Dysonans w ECB

Wtorek,  2023-01-24, godzina: 08:50

 

Polska: w grudniu dynamika wzrostu krajowej produkcji przemysłowej oraz sprzedaży detalicznej spadła bardziej od oczekiwań.
 Kazimir i Vujčić z ECB są za utrzymaniem 50-punktowego tempa normalizacji stóp w strefie euro.
Lagarde (ECB): Bank będzie nadal szybko podnosił stopy procentowe, aby spowolnić inflację.
 Stournaras (ECB): podwyżki stóp procentowych powinny być bardziej stopniowe.
 Kalendarz Eko: wstępne wyniki indeksów PMI dla Eurolandu oraz USA w styczniu.

 

Za nami

● [GUS]   Wczorajsze publikacje Głównego Urzędu Statystycznego pokazały, że polska gospodarka spowalnia. W grudniu dynamika wzrostu krajowej produkcji przemysłowej oraz sprzedaży detalicznej nadspodziewanie spadła, a produkcja budowlano-montażowa po raz pierwszy od kwietnia 2021 znalazła się na minusie. Dodatkowym źródłem makroekonomicznego niepokoju nad Wisłą stała się wiadomość o wzroście inflacji PPI w ujęciu miesięcznym w poprzednim miesiącu (wszystkie wyniki znajdują się w naszym Kalendarzu Eko). Odpowiedzią rynku walutowego na te dane był spadek notowań złotego (USD/PLN max. 4,3444).   ● [ECB]   Zwyżce kursu EUR/PLN (max. 4,7219) sprzyjały jastrzębie komentarze polityków Europejskiego Banku Centralnego, które premiowały euro (EUR/USD max. 1,0927). Po tym, jak w weekend Klass Knot opowiedział się za 50-punktowymi podwyżkami stóp ECB w lutym i w marcu, wczoraj za takimi ruchami optowali również jego koledzy z Rady: Peter Kazimir i Boris Vujčić. Poza tym prezes Christine Lagarde powtórzyła, że Bank będzie nadal szybko podnosił stopy procentowe, aby spowolnić inflację, która pozostaje zdecydowanie zbyt wysoka.

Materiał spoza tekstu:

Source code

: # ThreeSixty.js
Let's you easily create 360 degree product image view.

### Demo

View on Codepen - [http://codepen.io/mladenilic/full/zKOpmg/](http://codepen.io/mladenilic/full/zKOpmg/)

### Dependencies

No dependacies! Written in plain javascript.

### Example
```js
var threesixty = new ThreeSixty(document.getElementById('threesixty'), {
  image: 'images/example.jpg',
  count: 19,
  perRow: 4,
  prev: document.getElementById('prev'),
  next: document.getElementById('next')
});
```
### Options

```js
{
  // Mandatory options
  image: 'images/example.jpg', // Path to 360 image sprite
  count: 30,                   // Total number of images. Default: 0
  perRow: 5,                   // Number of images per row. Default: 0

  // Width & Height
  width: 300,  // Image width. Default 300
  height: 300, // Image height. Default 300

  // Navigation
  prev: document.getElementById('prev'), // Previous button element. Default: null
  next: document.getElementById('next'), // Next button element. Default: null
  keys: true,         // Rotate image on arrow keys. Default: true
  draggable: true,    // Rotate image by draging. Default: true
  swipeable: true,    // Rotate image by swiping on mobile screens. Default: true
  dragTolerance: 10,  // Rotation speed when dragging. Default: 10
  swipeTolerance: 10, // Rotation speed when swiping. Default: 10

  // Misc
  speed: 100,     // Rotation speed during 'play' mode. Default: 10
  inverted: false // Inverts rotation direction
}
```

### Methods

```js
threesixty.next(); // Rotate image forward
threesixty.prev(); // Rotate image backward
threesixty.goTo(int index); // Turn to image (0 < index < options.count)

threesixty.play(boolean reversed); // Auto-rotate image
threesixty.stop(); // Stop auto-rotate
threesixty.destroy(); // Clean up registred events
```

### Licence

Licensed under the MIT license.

Jednak zyski wspólnej waluty przycięły słowa innego polityka ECB Yannisa Stournarasa, który przyznał, że „podwyżki stóp procentowych [w strefie euro] powinny być bardziej stopniowe” (EUR/USD min. 1,0846).   ● [Giełdy]   Nastroje wokół PLNa poprawiła także wzrostowa sesja na giełdach po obu stronach Atlantyku (DAX: +0,64%, WIG20: +1,45%, S&P 500: +1,19%).

 

Przed nami

[PMI]   W kontekście wzrostu obaw przed twardym lądowaniem światowej gospodarki, dziś warto śledzić ogłoszenie wstępnych wyników indeksów PMI w styczniu. Dzięki nim sprawdzimy aktualną koniunkturę gospodarczą panującą w Eurolandzie oraz w USA. Analitycy spodziewają się wyższych wskaźników po naszej stronie Atlantyku, co może sprzyjać euro (punkt oporu EUR/USD: 1,0930) oraz jego sąsiadom z Regionu CEE (punkty wsparcia EUR/PLN: 4,7000, USD/PLN: 4,3000). Natomiast mniej oczekiwana przewaga danych ze Stanów poprawi nadszarpnięty ostatnio makro-wizerunek dolara (punkt wsparcia EUR/USD: 1,0830). W tym drugim scenariuszu trzeba się liczyć z osłabieniem złotego (punkty oporu EUR/PLN: 4,7500, USD/PLN: 4,4000).   ● [Giełdy]   Inwestorzy z rynków EM mogą także podążać za sygnałami z globalnych rynków akcji. Na Wall Street ton notowań nadadzą wyniki finansowe Microsoftu za IV kwartał poprzedniego roku.